Celebrating our 15th Anniversary
Jim Wagner
I celebrated the 15th Anniversary of the Reality-Based Personal Protection system the most appropriate way that I could this weekend, and that was training two different security teams.
The birth of the RBPP system was on January 21, 2003, and today on January 21, 2018, I was on a live-fire range training a Church Security Team in Southern California. Yesterday, I taught another church security team at their church. Lately, due to the attacks on Christian churches worldwide, I have had requests to train up various security teams on everything from handling disruptive people to full blown terrorist attacks.
Starting with Saturday, January 20th, the team was trained in First Aid, CPR (cardiopulmonary resuscitation), and AED (automated external defibrillator). After that I went over observation skills, bag searches, and using the metal detector wands. This was their third formal lesson from me concerning these three subjects. In between lessons they have actually been doing what I taught them for eleven months now.
It was a good day of training for them, and they caught 80% of the items that I had hidden on the four different actors. In the world of security that is a good number.
After the bag searches I had a fictitious Pro-Life (people who believe that an abortion [taking the life of an unborn baby] is a woman’s “right”) group stand up on cue during the church service and start protesting. Three of the women started shouting down the pastor (an actor), and making noises with cowbells. The male protester ran up a flight of stairs and tried to chain himself to the handrail. In the State of California disrupting a worship service is a misdemeanor, and the protesters were advised of the law, and told that if they did not stop that they were trespassing. Well, needless to say, they would not comply and the church security officers had to take the appropriate actions that complied with church policies and state law.

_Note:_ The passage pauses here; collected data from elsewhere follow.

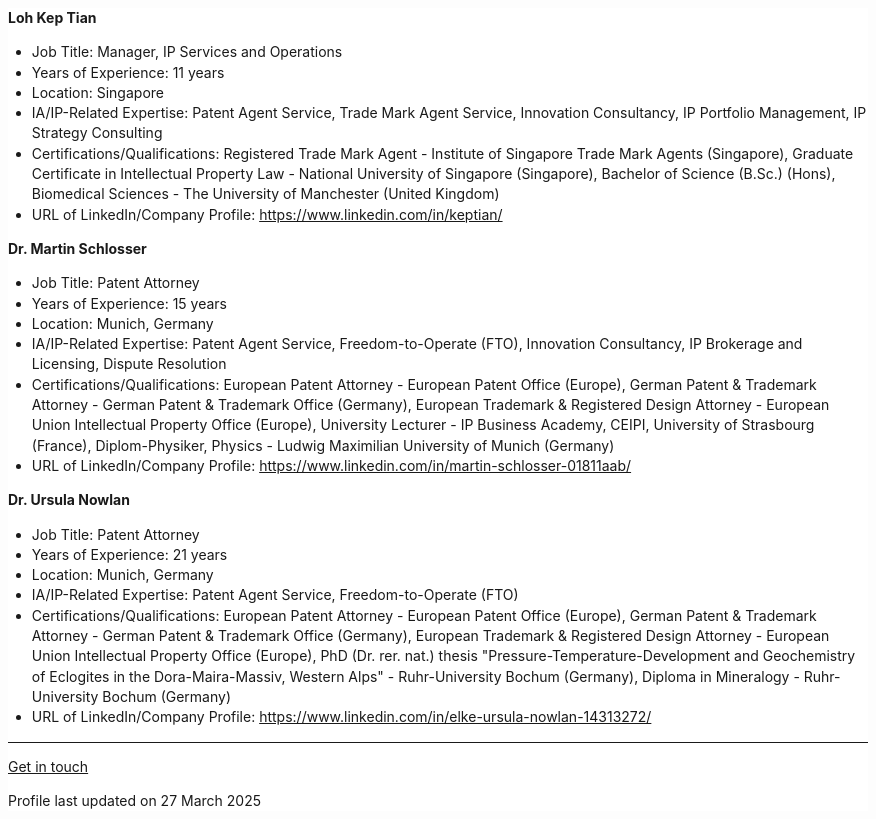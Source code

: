 **Loh Kep Tian**

- Job Title: Manager, IP Services and Operations
- Years of Experience: 11 years
- Location: Singapore
- IA/IP-Related Expertise: Patent Agent Service, Trade Mark Agent Service, Innovation Consultancy, IP Portfolio Management, IP Strategy Consulting
- Certifications/Qualifications: Registered Trade Mark Agent - Institute of Singapore Trade Mark Agents (Singapore), Graduate Certificate in Intellectual Property Law - National University of Singapore (Singapore), Bachelor of Science (B.Sc.) (Hons), Biomedical Sciences - The University of Manchester (United Kingdom)
- URL of LinkedIn/Company Profile: <a href="https://www.linkedin.com/in/keptian/" target="_blank" rel="noopener">https://www.linkedin.com/in/keptian/</a>

**Dr. Martin Schlosser**

- Job Title: Patent Attorney
- Years of Experience: 15 years
- Location: Munich, Germany
- IA/IP-Related Expertise: Patent Agent Service, Freedom-to-Operate (FTO), Innovation Consultancy, IP Brokerage and Licensing, Dispute Resolution
- Certifications/Qualifications: European Patent Attorney - European Patent Office (Europe), German Patent & Trademark Attorney - German Patent & Trademark Office (Germany), European Trademark & Registered Design Attorney - European Union Intellectual Property Office (Europe), University Lecturer - IP Business Academy,  CEIPI, University of Strasbourg (France), Diplom-Physiker, Physics - Ludwig Maximilian University of Munich (Germany)
- URL of LinkedIn/Company Profile: <a href="https://www.linkedin.com/in/martin-schlosser-01811aab/" target="_blank" rel="noopener">https://www.linkedin.com/in/martin-schlosser-01811aab/</a>

**Dr. Ursula Nowlan**

- Job Title: Patent Attorney
- Years of Experience: 21 years
- Location: Munich, Germany
- IA/IP-Related Expertise: Patent Agent Service, Freedom-to-Operate (FTO)
- Certifications/Qualifications: European Patent Attorney - European Patent Office (Europe), German Patent & Trademark Attorney - German Patent & Trademark Office (Germany), European Trademark & Registered Design Attorney - European Union Intellectual Property Office (Europe), PhD (Dr. rer. nat.) thesis "Pressure-Temperature-Development and Geochemistry of Eclogites in the Dora-Maira-Massiv, Western Alps"  - Ruhr-University Bochum (Germany), Diploma in Mineralogy - Ruhr-University Bochum (Germany) 
- URL of LinkedIn/Company Profile: <a href="https://www.linkedin.com/in/elke-ursula-nowlan-14313272/" target="_blank" rel="noopener">https://www.linkedin.com/in/elke-ursula-nowlan-14313272/</a>

---
<p>
<a class='btn' href='https://form.gov.sg/67cfa0f2dd496a3035d8858b' target='_blank' rel='noopener'>Get in touch</a>
</p>
Profile last updated on 27 March 2025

To complete the training day we ran through lockdown procedures and had a couple active shooter scenarios. Both armed and unarmed teams were in their normal positions. The church facility not only had an office and sanctuary to lockdown, but a nursery and kindergarten through high school classrooms to secure as well. Unfortunately, the active shooter (an actor armed with a Nerf gun for safety) managed to get into the nursery, because an usher had forgot to lock the door. But, that is exactly why real time scenarios are so important. It’s better to make the mistakes in training than during a real incident.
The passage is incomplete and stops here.